Chef’s Table è dentro a un supermercato. Non è il classico, gigantesco mall americano ma un minimarket. Vende alimenti ricercati, con prodotti interessanti. A un certo punto si nota una porta senza insegna. C’è un dress code che impone giacca e camicia ma è solo per non fare confusione tra gli ospiti del ristorante e i clienti del supermercato.

Riccio, panbrioche e tartufo
Le gentili ragazze del counter ti fanno accomodare. In sottofondo, diversamente da tutti i 3 stelle Michelin che ho visitato, non c’è musica classica ma David Bowie e Talking Heads. Un’atmosfera molto frizzante e informale. Mi sento a casa.
Del ristorante, qualche tavolo e un bancone di poche sedute, colpisce subito l’arredo: nessuna mise-en-place o posate importanti, niente orpelli superflui. Dietro al bancone lavorano 5 persone, non 25 come nelle brigate di pari livello. Sono quelle che lavoreranno alla tua cena. Non noteremo mai un attimo di deconcentrazione: sanno tutti, in ogni momento, esattamente cosa fare. Tra loro c’è lo chef, di origini messicane. Lavora con una cucina Molteni, una piccola piastra stile giapponese e un forno Rational. Stop.
La cucina mette mano con efficacissima semplicità ai migliori prodotti del mondo. Scampi, ricci di mare, wagyu marezzatura 8, anatre… è tutto cucinato e impiattato davanti agli occhi del cliente, dall’inizio alla fine (uno schema che non troveresti mai in un ristorante blasonato francese: loro sono più gelosi di quello che fanno). Quaglie crude, disossate al momento, grigliate e servite. Il celebre riccio tra panbrioche e tartufo, il suo piatto firma. L’incredibile soufflé gelato al cioccolato. Tutte preparazioni buonissime, di tre gusti semplici, raccolti in un sol boccone. Non sembrava un ristorante di 3 stelle ma un’insegna con l’entusiasmo di un neofita.

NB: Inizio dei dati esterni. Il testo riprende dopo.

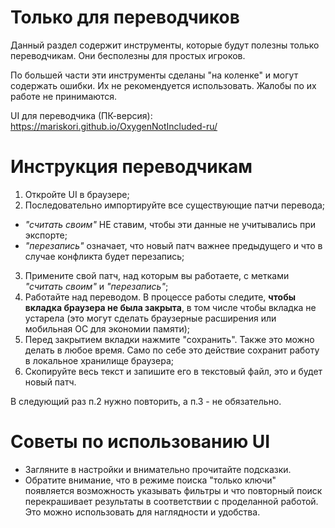 # Только для переводчиков

Данный раздел содержит инструменты, которые будут полезны только переводчикам. Они бесполезны для простых игроков.

По большей части эти инструменты сделаны "на коленке" и могут содержать ошибки. Их не рекомендуется использовать. Жалобы по их работе не принимаются.

UI для переводчика (ПК-версия):<br>
https://mariskori.github.io/OxygenNotIncluded-ru/

# Инструкция переводчикам

1. Откройте UI в браузере;
2. Последовательно импортируйте все существующие патчи перевода;
  - *"считать своим"* НЕ ставим, чтобы эти данные не учитывались при экспорте;
  - *"перезапись"* означает, что новый патч важнее предыдущего и что в случае конфликта будет перезапись;
3. Примените свой патч, над которым вы работаете, с метками *"считать своим"* и *"перезапись"*;
4. Работайте над переводом. В процессе работы следите, **чтобы вкладка браузера не была закрыта**, в том числе чтобы вкладка не устарела (это могут сделать браузерные расширения или мобильная ОС для экономии памяти);
5. Перед закрытием вкладки нажмите "сохранить". Также это можно делать в любое время. Само по себе это действие сохранит работу в локальное хранилище браузера;
6. Скопируйте весь текст и запишите его в текстовый файл, это и будет новый патч.

В следующий раз п.2 нужно повторить, а п.3 - не обязательно.

# Советы по использованию UI

- Загляните в настройки и внимательно прочитайте подсказки.
- Обратите внимание, что в режиме поиска "только ключи" появляется возможность указывать фильтры и что повторный поиск перекрашивает результаты в соответствии с проделанной работой. Это можно использовать для наглядности и удобства. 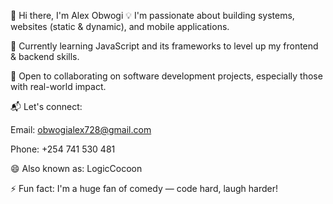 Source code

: 👋 Hi there, I'm Alex Obwogi
💡 I'm passionate about building systems, websites (static & dynamic), and mobile applications.

🌱 Currently learning JavaScript and its frameworks to level up my frontend & backend skills.

🤝 Open to collaborating on software development projects, especially those with real-world impact.

📬 Let's connect:

Email: obwogialex728@gmail.com

Phone: +254 741 530 481

😄 Also known as: LogicCocoon

⚡ Fun fact: I'm a huge fan of comedy — code hard, laugh harder!

<!---
AlexObwogi/AlexObwogi is a ✨ special ✨ repository because its `README.md` (this file) appears on your GitHub profile.
You can click the Preview link to take a look at your changes.
--->
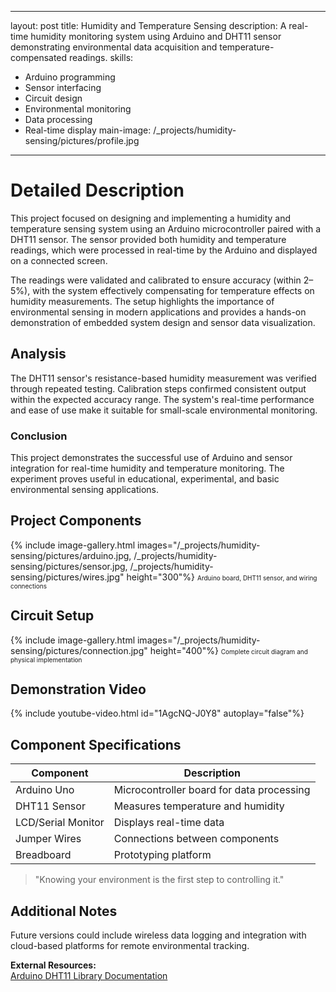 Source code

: 
---
layout: post
title: Humidity and Temperature Sensing
description: A real-time humidity monitoring system using Arduino and DHT11 sensor demonstrating environmental data acquisition and temperature-compensated readings.
skills: 
  - Arduino programming
  - Sensor interfacing
  - Circuit design
  - Environmental monitoring
  - Data processing
  - Real-time display
main-image: /_projects/humidity-sensing/pictures/profile.jpg
---

# Detailed Description
This project focused on designing and implementing a humidity and temperature sensing system using an Arduino microcontroller paired with a DHT11 sensor. The sensor provided both humidity and temperature readings, which were processed in real-time by the Arduino and displayed on a connected screen.

The readings were validated and calibrated to ensure accuracy (within 2–5%), with the system effectively compensating for temperature effects on humidity measurements. The setup highlights the importance of environmental sensing in modern applications and provides a hands-on demonstration of embedded system design and sensor data visualization.

## Analysis
The DHT11 sensor's resistance-based humidity measurement was verified through repeated testing. Calibration steps confirmed consistent output within the expected accuracy range. The system's real-time performance and ease of use make it suitable for small-scale environmental monitoring.

### Conclusion
This project demonstrates the successful use of Arduino and sensor integration for real-time humidity and temperature monitoring. The experiment proves useful in educational, experimental, and basic environmental sensing applications.

## Project Components
{% include image-gallery.html images="/_projects/humidity-sensing/pictures/arduino.jpg, /_projects/humidity-sensing/pictures/sensor.jpg, /_projects/humidity-sensing/pictures/wires.jpg" height="300"%}
<span style="font-size: 10px">Arduino board, DHT11 sensor, and wiring connections</span>  

## Circuit Setup
{% include image-gallery.html images="/_projects/humidity-sensing/pictures/connection.jpg" height="400"%}
<span style="font-size: 10px">Complete circuit diagram and physical implementation</span>  

## Demonstration Video
{% include youtube-video.html id="1AgcNQ-J0Y8" autoplay="false"%}

## Component Specifications
| Component          | Description                               |
|--------------------|-------------------------------------------|
| Arduino Uno        | Microcontroller board for data processing |
| DHT11 Sensor       | Measures temperature and humidity         |
| LCD/Serial Monitor | Displays real-time data                   |
| Jumper Wires       | Connections between components            |
| Breadboard         | Prototyping platform                      |

> "Knowing your environment is the first step to controlling it."

## Additional Notes
Future versions could include wireless data logging and integration with cloud-based platforms for remote environmental tracking.

**External Resources:**  
[Arduino DHT11 Library Documentation](https://www.arduino.cc/reference/en/libraries/dht-sensor-library/)
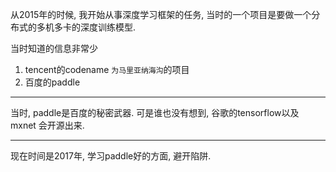 从2015年的时候, 我开始从事深度学习框架的任务, 当时的一个项目是要做一个分布式的多机多卡的深度训练模型.

当时知道的信息非常少
1. tencent的codename `为马里亚纳海沟`的项目
2. 百度的paddle

---

当时, paddle是百度的秘密武器. 可是谁也没有想到, 谷歌的tensorflow以及 mxnet 会开源出来.

---
现在时间是2017年, 学习paddle好的方面, 避开陷阱.
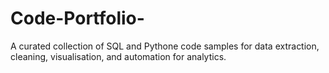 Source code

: # Code-Portfolio-
A curated collection of SQL and Pythone code samples for data extraction, cleaning, visualisation, and automation for analytics.
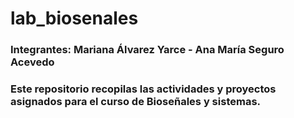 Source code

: # lab_biosenales
<h3>Integrantes: Mariana Álvarez Yarce - Ana María Seguro Acevedo</h3> 
<h3>Este repositorio recopilas las actividades y proyectos asignados para el curso de Bioseñales y sistemas.</h3>
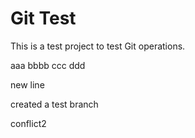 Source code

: # Git Test

This is a test project to test Git operations.

aaa bbbb ccc ddd


new line

created a test branch

conflict2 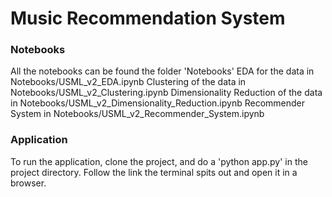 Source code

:<h1>Music Recommendation System</h1>

<h3>Notebooks</h3>

All the notebooks can be found the folder 'Notebooks'
EDA for the data in Notebooks/USML_v2_EDA.ipynb
Clustering of the data in Notebooks/USML_v2_Clustering.ipynb
Dimensionality Reduction of the data in Notebooks/USML_v2_Dimensionality_Reduction.ipynb
Recommender System in Notebooks/USML_v2_Recommender_System.ipynb

<h3>Application</h3>

To run the application, clone the project, and do a 'python app.py' in the project directory.
Follow the link the terminal spits out and open it in a browser.
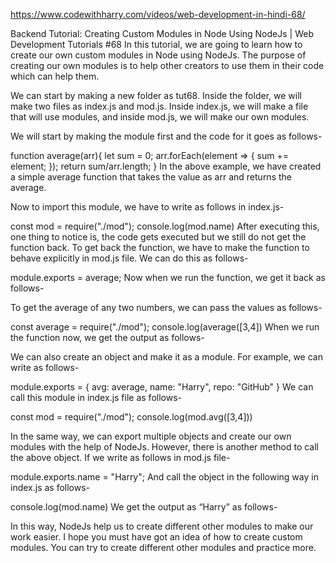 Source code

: https://www.codewithharry.com/videos/web-development-in-hindi-68/


Backend Tutorial: Creating Custom Modules in Node Using NodeJs | Web Development Tutorials #68
In this tutorial, we are going to learn how to create our own custom modules in Node using NodeJs. The purpose of creating our own modules is to help other creators to use them in their code which can help them. 

We can start by making a new folder as tut68. Inside the folder, we will make two files as index.js and mod.js. Inside index.js, we will make a file that will use modules, and inside mod.js, we will make our own modules.

We will start by making the module first and the code for it goes as follows-

function average(arr){
    let sum = 0;
    arr.forEach(element => {
        sum += element;
    });
    return sum/arr.length;
}
In the above example, we have created a simple average function that takes the value as arr and returns the average.

Now to import this module, we have to write as follows in index.js-

const mod = require("./mod");
console.log(mod.name)
After executing this, one thing to notice is, the code gets executed but we still do not get the function back. To get back the function, we have to make the function to behave explicitly in mod.js file. We can do this as follows-

module.exports = average;
Now when we run the function, we get it back as follows-




To get the average of any two numbers, we can pass the values as follows-

const average = require("./mod");
console.log(average([3,4])
When we run the function now, we get the output as follows-



We can also create an object and make it as a module. For example, we can write as follows-

module.exports = {
     avg: average,
     name: "Harry",
     repo: "GitHub"
 }
We can call this module in index.js file as follows-

const mod = require("./mod");
console.log(mod.avg([3,4]))

In the same way, we can export multiple objects and create our own modules with the help of NodeJs. However, there is another method to call the above object. If we write as follows in mod.js file-

module.exports.name = "Harry";
And call the object in the following way in index.js as follows-

console.log(mod.name)
We get the output as “Harry” as follows-



In this way, NodeJs help us to create different other modules to make our work easier. I hope you must have got an idea of how to create custom modules. You can try to create different other modules and practice more.


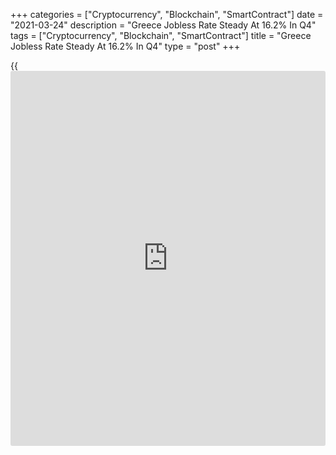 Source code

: +++
categories = ["Cryptocurrency", "Blockchain", "SmartContract"]
date = "2021-03-24"
description = "Greece Jobless Rate Steady At 16.2% In Q4"
tags = ["Cryptocurrency", "Blockchain", "SmartContract"]
title = "Greece Jobless Rate Steady At 16.2% In Q4"
type = "post"
+++

{{<iframe id="large-banner" src="https://www.bounty.group/#slide=12.0" width="100%" height="600" scrolling="no" style="border: 0px solid rgb(216, 221, 230); border-radius: 3px;">}}

Greece's jobless rate remained unchanged in the fourth quarter, data
from the labor force survey from the Hellenic Statistical Authority
showed on Wednesday.

The jobless rate remained unchanged at 16.2 percent in the fourth
quarter. In the same quarter last year, the unemployment rate was 16.8
percent .

The number of unemployed persons was 750,135 in the fourth quarter.

The number of employed persons was 3.878 million in the fourth quarter.

In the fourth quarter, the labor market was affected by specific
regulatory measures regarding the operation of businesses as well as by
measures taken to protect public [health][1] and tackle the COVID-19
pandemic in the whole country.

For comments and feedback [contact](https://www.playgroundfx.com/contact/): editorial@rtt[news](https://www.letsplayfx.com/blog/forex-news-website/).com

[Economic News][2]

 **What parts of the world are seeing the best (and worst) economic
performances lately? Click[here][3] to check out our [Econ Scorecard][3]
and find out! See up-to-the-moment [ranking](https://www.playgroundfx.com/blog/crypto-exchange-ranking/)s for the best and worst
performers in [GDP][4], [unemployment rate][5], [inflation][6] and much
more.**

   1. www.rtt[news](https://www.letsplayfx.com/blog/forex-news-website/).com/Content/Health.aspx
   2. www.rtt[news](https://www.letsplayfx.com/blog/forex-news-website/).com/Content/EconomicNews.aspx
   3. www.rtt[news](https://www.letsplayfx.com/blog/forex-news-website/).com/economic-scorecard/world-rank/PPI/highest-performance.aspx
   4. www.rtt[news](https://www.letsplayfx.com/blog/forex-news-website/).com/economic-scorecard/world-rank/GDP/highest-performance.aspx
   5. www.rtt[news](https://www.letsplayfx.com/blog/forex-news-website/).com/economic-scorecard/world-rank/unemployment-rate/lowest-performance.aspx
   6. www.rtt[news](https://www.letsplayfx.com/blog/forex-news-website/).com/economic-scorecard/world-rank/CPI/highest-performance.aspx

César Ramirez e Christoph Bob
Si dice che
Ramirez non brilli di simpatia. Ma quale cuoco è simpatico quand’è al lavoro? Nessuno, credetemi. Con me, cliente, è stato invece molto educato e intelligente. Non dev’essere facile oggi per un messicano lavorare negli Stati Uniti. Ma
Trump dovrebbe sapere che questo signore ha preparato uno dei pranzi più incredibili della mia vita.